Giulia Boetto, archéologue navale
Directrice adjointe du Centre Camille Jullian(1), Giulia Boetto étudie, pour partie sous l’eau, des épaves datant de l’Antiquité. Ce patrimoine se révèle un trésor d’informations sur la structure des embarcations, la vie des marins et l’économie à l’époque antique.
Chargée de recherche au CNRS, vous êtes archéologue maritime et navale. Que recouvrent ces spécialités ?
Giulia Boetto : Je mène des recherches sur les épaves d’époque antique. Plus précisément, en tant que spécialiste d’archéologie navale, je m’intéresse aux bateaux du point de vue de leur structure et de leur fonction. J’étudie également le contexte de leur découverte et leur milieu nautique, c’est-à-dire leur contexte d’utilisation.
Pourquoi vos missions sont-elles menées sous l’eau ?

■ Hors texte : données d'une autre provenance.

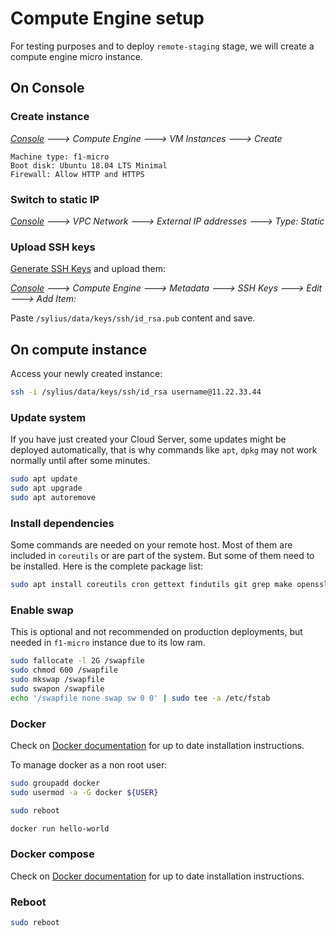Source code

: # Compute Engine setup

For testing purposes and to deploy `remote-staging` stage, we will create a compute engine micro instance.

## On Console

### Create instance

*[Console](https://console.cloud.google.com) 🡒 Compute Engine 🡒 VM Instances 🡒 Create*

```
Machine type: f1-micro
Boot disk: Ubuntu 18.04 LTS Minimal
Firewall: Allow HTTP and HTTPS
```

### Switch to static IP

*[Console](https://console.cloud.google.com) 🡒 VPC Network 🡒 External IP addresses 🡒 Type: Static*

### Upload SSH keys

[Generate SSH Keys](keys.md) and upload them:

*[Console](https://console.cloud.google.com) 🡒 Compute Engine 🡒 Metadata 🡒 SSH Keys 🡒 Edit 🡒 Add Item:*

Paste `/sylius/data/keys/ssh/id_rsa.pub` content and save.

## On compute instance

Access your newly created instance:

```bash
ssh -i /sylius/data/keys/ssh/id_rsa username@11.22.33.44
```

### Update system

If you have just created your Cloud Server, some updates might be deployed automatically, that is why commands like `apt`, `dpkg` may not work normally until after some minutes.

```bash
sudo apt update
sudo apt upgrade
sudo apt autoremove
```

### Install dependencies

Some commands are needed on your remote host. Most of them are included in `coreutils` or are part of the system. But some of them need to be installed. Here is the complete package list:

```bash
sudo apt install coreutils cron gettext findutils git grep make openssl rsync sed openssh-client
```

### Enable swap

This is optional and not recommended on production deployments, but needed in `f1-micro` instance due to its low ram.

```bash
sudo fallocate -l 2G /swapfile
sudo chmod 600 /swapfile
sudo mkswap /swapfile
sudo swapon /swapfile
echo '/swapfile none swap sw 0 0' | sudo tee -a /etc/fstab
```

### Docker

Check on [Docker documentation](https://docs.docker.com/engine/install/ubuntu/) for up to date installation instructions. 

To manage docker as a non root user:

```bash
sudo groupadd docker
sudo usermod -a -G docker ${USER}

sudo reboot

docker run hello-world
```

### Docker compose

Check on [Docker documentation](https://docs.docker.com/compose/install/) for up to date installation instructions. 

### Reboot

```bash
sudo reboot
```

Les sites immergés conservent plus facilement les vestiges archéologiques en matériaux organiques comme le bois qui formait l’essentiel de la structure des bateaux antiques. Donc, il est nécessaire que l’archéologue puisse intervenir directement dans ce milieu particulier (voir encadré ci-dessous). Formés à la plongée professionnelle, nous étudions les épaves sous l’eau, où nous prenons des mesures, réalisons des relevés photogrammétriques(2), photographions des détails de construction, prélevons des échantillons des différentes parties du bateau pour l’identification du type de bois et la datation, notamment grâce à la dendrochronologie.

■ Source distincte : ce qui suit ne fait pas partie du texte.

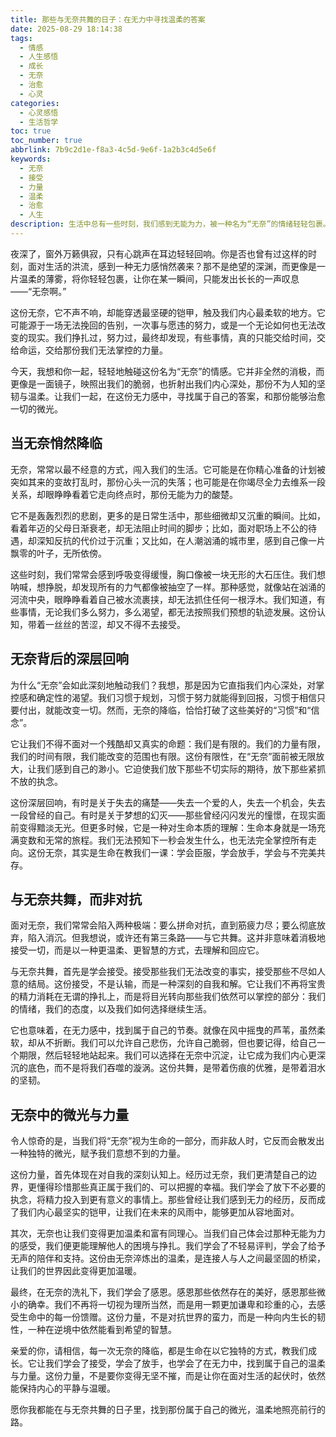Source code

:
 ```yaml
---
title: 那些与无奈共舞的日子：在无力中寻找温柔的答案
date: 2025-08-29 18:14:38
tags:
  - 情感
  - 人生感悟
  - 成长
  - 无奈
  - 治愈
  - 心灵
categories:
  - 心灵感悟
  - 生活哲学
toc: true
toc_number: true
abbrlink: 7b9c2d1e-f8a3-4c5d-9e6f-1a2b3c4d5e6f
keywords:
  - 无奈
  - 接受
  - 力量
  - 温柔
  - 治愈
  - 人生
description: 生活中总有一些时刻，我们感到无能为力，被一种名为“无奈”的情绪轻轻包裹。它不是绝望，而是一种深沉的、关于接受的叹息。这篇文章将带你走进这份复杂的情感，探索它如何塑造我们，又如何在看似无力的境地中，寻找到属于自己的温柔与力量。
---
```


夜深了，窗外万籁俱寂，只有心跳声在耳边轻轻回响。你是否也曾有过这样的时刻，面对生活的洪流，感到一种无力感悄然袭来？那不是绝望的深渊，而更像是一片温柔的薄雾，将你轻轻包裹，让你在某一瞬间，只能发出长长的一声叹息——“无奈啊。”

这份无奈，它不声不响，却能穿透最坚硬的铠甲，触及我们内心最柔软的地方。它可能源于一场无法挽回的告别，一次事与愿违的努力，或是一个无论如何也无法改变的现实。我们挣扎过，努力过，最终却发现，有些事情，真的只能交给时间，交给命运，交给那份我们无法掌控的力量。

今天，我想和你一起，轻轻地触碰这份名为“无奈”的情感。它并非全然的消极，而更像是一面镜子，映照出我们的脆弱，也折射出我们内心深处，那份不为人知的坚韧与温柔。让我们一起，在这份无力感中，寻找属于自己的答案，和那份能够治愈一切的微光。

## 当无奈悄然降临

无奈，常常以最不经意的方式，闯入我们的生活。它可能是在你精心准备的计划被突如其来的变故打乱时，那份心头一沉的失落；也可能是在你竭尽全力去维系一段关系，却眼睁睁看着它走向终点时，那份无能为力的酸楚。

它不是轰轰烈烈的悲剧，更多的是日常生活中，那些细微却又沉重的瞬间。比如，看着年迈的父母日渐衰老，却无法阻止时间的脚步；比如，面对职场上不公的待遇，却深知反抗的代价过于沉重；又比如，在人潮汹涌的城市里，感到自己像一片飘零的叶子，无所依傍。

这些时刻，我们常常会感到呼吸变得缓慢，胸口像被一块无形的大石压住。我们想呐喊，想挣脱，却发现所有的力气都像被抽空了一样。那种感觉，就像站在汹涌的河流中央，眼睁睁看着自己被水流裹挟，却无法抓住任何一根浮木。我们知道，有些事情，无论我们多么努力，多么渴望，都无法按照我们预想的轨迹发展。这份认知，带着一丝丝的苦涩，却又不得不去接受。

## 无奈背后的深层回响

为什么“无奈”会如此深刻地触动我们？我想，那是因为它直指我们内心深处，对掌控感和确定性的渴望。我们习惯于规划，习惯于努力就能得到回报，习惯于相信只要付出，就能改变一切。然而，无奈的降临，恰恰打破了这些美好的“习惯”和“信念”。

它让我们不得不面对一个残酷却又真实的命题：我们是有限的。我们的力量有限，我们的时间有限，我们能改变的范围也有限。这份有限性，在“无奈”面前被无限放大，让我们感到自己的渺小。它迫使我们放下那些不切实际的期待，放下那些紧抓不放的执念。

这份深层回响，有时是关于失去的痛楚——失去一个爱的人，失去一个机会，失去一段曾经的自己。有时是关于梦想的幻灭——那些曾经闪闪发光的憧憬，在现实面前变得黯淡无光。但更多时候，它是一种对生命本质的理解：生命本身就是一场充满变数和无常的旅程。我们无法预知下一秒会发生什么，也无法完全掌控所有走向。这份无奈，其实是生命在教我们一课：学会臣服，学会放手，学会与不完美共存。

## 与无奈共舞，而非对抗

面对无奈，我们常常会陷入两种极端：要么拼命对抗，直到筋疲力尽；要么彻底放弃，陷入消沉。但我想说，或许还有第三条路——与它共舞。这并非意味着消极地接受一切，而是以一种更温柔、更智慧的方式，去理解和回应它。

与无奈共舞，首先是学会接受。接受那些我们无法改变的事实，接受那些不尽如人意的结局。这份接受，不是认输，而是一种深刻的自我和解。它让我们不再将宝贵的精力消耗在无谓的挣扎上，而是将目光转向那些我们依然可以掌控的部分：我们的情绪，我们的态度，以及我们如何选择继续生活。

它也意味着，在无力感中，找到属于自己的节奏。就像在风中摇曳的芦苇，虽然柔软，却从不折断。我们可以允许自己悲伤，允许自己脆弱，但也要记得，给自己一个期限，然后轻轻地站起来。我们可以选择在无奈中沉淀，让它成为我们内心更深沉的底色，而不是将我们吞噬的漩涡。这份共舞，是带着伤痕的优雅，是带着泪水的坚韧。

## 无奈中的微光与力量

令人惊奇的是，当我们将“无奈”视为生命的一部分，而非敌人时，它反而会散发出一种独特的微光，赋予我们意想不到的力量。

这份力量，首先体现在对自我的深刻认知上。经历过无奈，我们更清楚自己的边界，更懂得珍惜那些真正属于我们的、可以把握的幸福。我们学会了放下不必要的执念，将精力投入到更有意义的事情上。那些曾经让我们感到无力的经历，反而成了我们内心最坚实的铠甲，让我们在未来的风雨中，能够更加从容地面对。

其次，无奈也让我们变得更加温柔和富有同理心。当我们自己体会过那种无能为力的感受，我们便更能理解他人的困境与挣扎。我们学会了不轻易评判，学会了给予无声的陪伴和支持。这份由无奈淬炼出的温柔，是连接人与人之间最坚固的桥梁，让我们的世界因此变得更加温暖。

最终，在无奈的洗礼下，我们学会了感恩。感恩那些依然存在的美好，感恩那些微小的确幸。我们不再将一切视为理所当然，而是用一颗更加谦卑和珍重的心，去感受生命中的每一份馈赠。这份力量，不是对抗世界的蛮力，而是一种向内生长的韧性，一种在逆境中依然能看到希望的智慧。

亲爱的你，请相信，每一次无奈的降临，都是生命在以它独特的方式，教我们成长。它让我们学会了接受，学会了放手，也学会了在无力中，找到属于自己的温柔与力量。这份力量，不是要你变得无坚不摧，而是让你在面对生活的起伏时，依然能保持内心的平静与温暖。

愿你我都能在与无奈共舞的日子里，找到那份属于自己的微光，温柔地照亮前行的路。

Quelle est la durée moyenne d’une plongée ?
Cela dépend de la profondeur. À faible profondeur (jusqu’à 10m), comme c’est le cas sur mes chantiers en Croatie, nous travaillons en moyenne deux heures, mais parfois nous réalisons deux plongées. De toute façon, il est interdit de cumuler plus de six heures d’immersion par jour. Cela dit, une journée n’est pas finie après la plongée : il faut recharger les bouteilles, gérer l’inventaire, sauvegarder les photos et les mesures…
Des épaves protégées dans l’attente d’une conservation-restauration
Il est très rare qu’un bateau puisse être sorti de l’eau, car cela nécessite de gros moyens financiers. Par exemple, les épaves de Caska et de Zambratija, une fois étudiées, ont été recouvertes avec du géotextile et protégées par des sédiments. À Pula, puisque la fouille s’est déroulée dans un cadre d’archéologie préventive lors de travaux urbains dans le centre-ville, les deux épaves ont été récupérées et immergées dans des bassins en attente de conservation-restauration. Par ailleurs, la plus petite est en cours de traitement au laboratoire de restauration ARC-Nucléart de Grenoble. En future, un grand projet pourrait être monté pour sauver, valoriser et exposer l’exceptionnelle épave proto-historique de Zambratija. Ce qui permettrait aussi de réaliser des études complémentaires à celles menées sous l’eau.
Jusqu’à quelle profondeur pouvez-vous travailler ?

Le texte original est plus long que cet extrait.